RECORDS
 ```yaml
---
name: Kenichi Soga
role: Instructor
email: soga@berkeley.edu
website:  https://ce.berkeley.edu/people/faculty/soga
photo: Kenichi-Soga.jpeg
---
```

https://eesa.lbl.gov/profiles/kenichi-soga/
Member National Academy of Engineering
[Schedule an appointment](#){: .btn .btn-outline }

PROBLEM TO SOLVE
Where a line in the material above holds "https", copy that line.

RESPONSE FOR THIS EXERCISE
website:  https://ce.berkeley.edu/people/faculty/soga
https://eesa.lbl.gov/profiles/kenichi-soga/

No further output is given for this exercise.